▶ Assignment:
Scan the material that follows. Copy every line containing the word "digitalocean".

▶ Records shown:
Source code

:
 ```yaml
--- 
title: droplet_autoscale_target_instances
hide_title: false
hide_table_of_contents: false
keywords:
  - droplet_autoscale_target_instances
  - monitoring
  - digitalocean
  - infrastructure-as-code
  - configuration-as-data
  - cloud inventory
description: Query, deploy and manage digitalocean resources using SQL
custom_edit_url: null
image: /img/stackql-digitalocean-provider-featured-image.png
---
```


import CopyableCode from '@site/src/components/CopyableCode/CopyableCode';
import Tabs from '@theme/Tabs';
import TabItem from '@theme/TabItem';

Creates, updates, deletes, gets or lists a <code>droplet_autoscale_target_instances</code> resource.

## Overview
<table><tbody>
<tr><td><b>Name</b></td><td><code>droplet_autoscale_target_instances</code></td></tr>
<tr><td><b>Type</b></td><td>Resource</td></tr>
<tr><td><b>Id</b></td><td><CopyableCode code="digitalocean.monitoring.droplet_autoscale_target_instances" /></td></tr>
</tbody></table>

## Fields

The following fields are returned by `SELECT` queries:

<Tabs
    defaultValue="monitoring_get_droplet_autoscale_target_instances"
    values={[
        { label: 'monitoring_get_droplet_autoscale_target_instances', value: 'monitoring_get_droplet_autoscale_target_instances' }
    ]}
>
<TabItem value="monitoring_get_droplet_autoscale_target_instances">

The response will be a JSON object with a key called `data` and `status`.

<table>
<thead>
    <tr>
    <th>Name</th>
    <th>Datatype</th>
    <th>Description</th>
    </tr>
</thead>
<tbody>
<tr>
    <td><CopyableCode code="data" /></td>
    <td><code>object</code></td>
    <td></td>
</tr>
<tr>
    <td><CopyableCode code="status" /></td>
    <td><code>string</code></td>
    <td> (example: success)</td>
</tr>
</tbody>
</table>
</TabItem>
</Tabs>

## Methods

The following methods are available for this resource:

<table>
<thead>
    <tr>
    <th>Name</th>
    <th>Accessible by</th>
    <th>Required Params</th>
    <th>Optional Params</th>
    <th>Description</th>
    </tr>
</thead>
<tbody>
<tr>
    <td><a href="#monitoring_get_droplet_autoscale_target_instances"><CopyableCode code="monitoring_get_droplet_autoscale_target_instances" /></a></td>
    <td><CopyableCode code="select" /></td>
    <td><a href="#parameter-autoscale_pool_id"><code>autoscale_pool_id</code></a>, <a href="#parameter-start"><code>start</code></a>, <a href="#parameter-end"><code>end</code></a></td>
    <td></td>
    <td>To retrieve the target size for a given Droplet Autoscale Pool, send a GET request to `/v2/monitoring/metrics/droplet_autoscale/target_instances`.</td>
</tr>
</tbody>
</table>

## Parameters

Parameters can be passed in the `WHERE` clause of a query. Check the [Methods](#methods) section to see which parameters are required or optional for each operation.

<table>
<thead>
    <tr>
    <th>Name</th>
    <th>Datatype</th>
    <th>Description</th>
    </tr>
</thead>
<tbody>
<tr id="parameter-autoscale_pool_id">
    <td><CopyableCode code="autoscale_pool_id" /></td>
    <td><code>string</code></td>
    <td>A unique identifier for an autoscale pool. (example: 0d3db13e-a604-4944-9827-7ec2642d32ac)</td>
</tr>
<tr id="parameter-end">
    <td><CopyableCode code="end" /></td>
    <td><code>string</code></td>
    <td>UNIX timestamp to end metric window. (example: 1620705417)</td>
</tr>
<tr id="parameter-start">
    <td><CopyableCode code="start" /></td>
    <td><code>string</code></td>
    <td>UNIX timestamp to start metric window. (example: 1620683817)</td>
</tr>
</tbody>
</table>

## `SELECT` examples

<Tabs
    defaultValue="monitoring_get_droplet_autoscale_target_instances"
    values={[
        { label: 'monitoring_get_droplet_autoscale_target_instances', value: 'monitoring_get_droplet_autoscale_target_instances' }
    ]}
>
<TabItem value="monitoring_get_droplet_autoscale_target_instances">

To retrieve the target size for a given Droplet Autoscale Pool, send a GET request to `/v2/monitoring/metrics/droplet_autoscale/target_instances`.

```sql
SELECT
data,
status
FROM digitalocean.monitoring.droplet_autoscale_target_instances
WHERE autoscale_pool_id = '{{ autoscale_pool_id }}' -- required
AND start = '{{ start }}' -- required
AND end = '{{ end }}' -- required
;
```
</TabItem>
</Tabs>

▶ Final answer:
  - digitalocean
description: Query, deploy and manage digitalocean resources using SQL
image: /img/stackql-digitalocean-provider-featured-image.png
<tr><td><b>Id</b></td><td><CopyableCode code="digitalocean.monitoring.droplet_autoscale_target_instances" /></td></tr>
FROM digitalocean.monitoring.droplet_autoscale_target_instances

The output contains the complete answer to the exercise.